Na toch nog weer “een week van helse kwellingen” (hoofdpijn en een gevoel van opperste wanhoop en mislukking) en weken van een goede dag en daarna een slechte, komen er betere tijden. Wel vraagt ze zich af of ooit iemand (misschien Flaubert?) zo enorm heeft geleden onder het schrijven van een roman. The Years krijgt heel veel respons, soms negatief, maar vooral positief, en in de VS staat het een tijdlang bovenaan de bestsellerslijst. Haar man Leonard vindt het misschien wel haar beste boek, en hun vriend Maynard Keynes, de beroemde econoom,38 is het daar mee eens. Zijzelf niet, en ik deel haar mening. Het is, net als Between the Acts, een minder vernieuwend boek dan de voorgaande drie, en meer socio-historisch van aard.39

De wens naar de dood volvoerd

Steeds opnieuw kent Virginia kortere of langere tijden dat het angstig spookt in haar hoofd.40 Sinds de dood van haar moeder in 1895, toen haar psychische kwaal manifest werd, had ze even zware inzinkingen toen haar vader stierf en een jaar nadat ze met Leonard getrouwd was. In 1936 volgde de bovengenoemde crisis, maar tussendoor waren er langere rustige perioden met toch wel geregeld zware hoofdpijn en nare gevoelens. Slechts één keer, in 1926, hield ze zo’n aanval vast in haar geest en schreef haar State of Mind.

filmbeeld
Virginia Woolf in 1939.

Tot ze uiteindelijk, meer dan veertien jaar na die notitie, de zelfverkozen dood vond. Haar laatste boek, Between the Acts, vond ze niets, al schreef ze meteen verder aan Anon, waarvan het eerste hoofdstuk wel erg veel gelijkenis vertoont met het juist voltooide boek.41 Verder kwam ze niet, want haar krachten begaven het. De tweede wereldoorlog was in volle gang. Omdat Leonard joods was, stonden hij en zijn vrouw, ook nog eens prominente leden van de Labour Party, op een hen bekende lijst van de nazi’s met de namen van personen die onmiddellijk zouden worden gearresteerd als de Duitsers de slag om Engeland hadden gewonnen. Zowel Virginia als Leonard waren erg bezorgd dat dit kon gebeuren. Daarom hadden ze altijd een middel op zak om zichzelf te vergiftigen. Want niet zozeer de dood, maar de vreselijke behandeling door de nazi’s van hun tegenstanders maakte hen bang.

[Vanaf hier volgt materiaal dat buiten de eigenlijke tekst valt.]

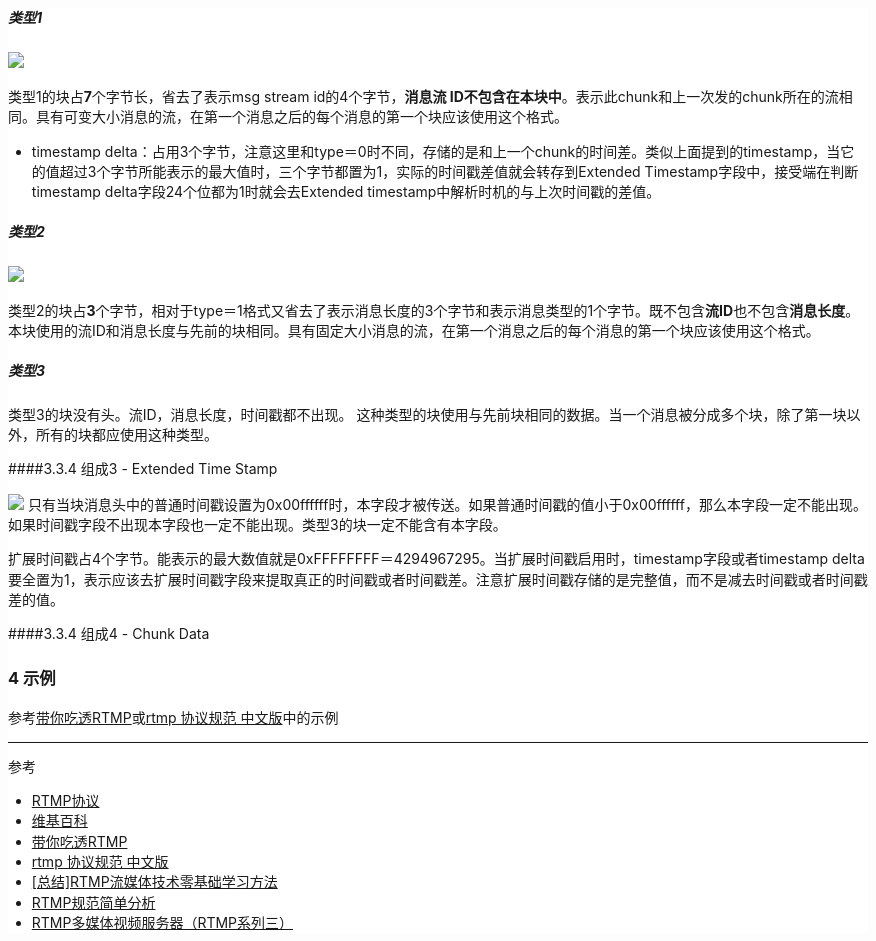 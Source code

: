 #####  **类型1**
![](/Users/leegend/Desktop/tmppic/图片8.png)

类型1的块占**7**个字节长，省去了表示msg stream id的4个字节，**消息流 ID不包含在本块中**。表示此chunk和上一次发的chunk所在的流相同。具有可变大小消息的流，在第一个消息之后的每个消息的第一个块应该使用这个格式。

- timestamp delta：占用3个字节，注意这里和type＝0时不同，存储的是和上一个chunk的时间差。类似上面提到的timestamp，当它的值超过3个字节所能表示的最大值时，三个字节都置为1，实际的时间戳差值就会转存到Extended Timestamp字段中，接受端在判断timestamp delta字段24个位都为1时就会去Extended timestamp中解析时机的与上次时间戳的差值。


#####  **类型2**
![](/Users/leegend/Desktop/tmppic/图片9.png)

类型2的块占**3**个字节，相对于type＝1格式又省去了表示消息长度的3个字节和表示消息类型的1个字节。既不包含**流ID**也不包含**消息长度**。本块使用的流ID和消息长度与先前的块相同。具有固定大小消息的流，在第一个消息之后的每个消息的第一个块应该使用这个格式。

#####  **类型3**
类型3的块没有头。流ID，消息长度，时间戳都不出现。
这种类型的块使用与先前块相同的数据。当一个消息被分成多个块，除了第一块以外，所有的块都应使用这种类型。


####3.3.4 组成3 - Extended Time Stamp

![](/Users/leegend/Desktop/tmppic/图片10.png)
只有当块消息头中的普通时间戳设置为0x00ffffff时，本字段才被传送。如果普通时间戳的值小于0x00ffffff，那么本字段一定不能出现。如果时间戳字段不出现本字段也一定不能出现。类型3的块一定不能含有本字段。

扩展时间戳占4个字节。能表示的最大数值就是0xFFFFFFFF＝4294967295。当扩展时间戳启用时，timestamp字段或者timestamp delta要全置为1，表示应该去扩展时间戳字段来提取真正的时间戳或者时间戳差。注意扩展时间戳存储的是完整值，而不是减去时间戳或者时间戳差的值。

####3.3.4 组成4 - Chunk Data

### 4 示例

参考[带你吃透RTMP](http://mingyangshang.github.io/2016/03/06/RTMP%E5%8D%8F%E8%AE%AE/)或[rtmp 协议规范 中文版](http://download.csdn.net/download/leixiaohua1020/6563059)中的示例


--------

 
参考
- [RTMP协议](http://mufool.com/2017/11/30/rtmp/)
- [维基百科](https://en.wikipedia.org/wiki/Real-Time_Messaging_Protocol#Packet_structure)
- [带你吃透RTMP](http://mingyangshang.github.io/2016/03/06/RTMP%E5%8D%8F%E8%AE%AE/)
- [rtmp 协议规范 中文版](http://download.csdn.net/download/leixiaohua1020/6563059)
- [ [总结]RTMP流媒体技术零基础学习方法](http://blog.csdn.net/leixiaohua1020/article/details/15814587)
- [RTMP规范简单分析](http://blog.csdn.net/leixiaohua1020/article/details/11694129)
- [RTMP多媒体视频服务器（RTMP系列三）](http://www.jianshu.com/p/a77156c60868#comment-14811838)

Haar liefde voor het water werd een obsessie. In de winter ’40-’41 waren de dijken van de Ouse kapotgebombardeerd en de uiterwaarden stonden vol water, tot aan de tuin van de Woolfs. Virginia genoot daar elke dag van. Ze vond het een verbazingwekkend schoon gezicht, zoals Mount Caburn zich als een klif weerspiegelde in het blauwe water, en bij eb nam de stroom van alles mee. Een prehistorisch landschap “als in den beginne”. Zondvloed en eiland werden nieuwe sleutelwoorden in haar taalgebruik. Ze banjerde er doorheen waarbij ze eens in een gat terechtkwam en kopje onder ging. Ze had een mooi gevoel van mee zwemmen met de vissen in het verdronken weiland. Virginia was inmiddels al enige maanden onder behandeling van een psychiater in Brighton, maar ze weigerde pertinent een zoveelste opname.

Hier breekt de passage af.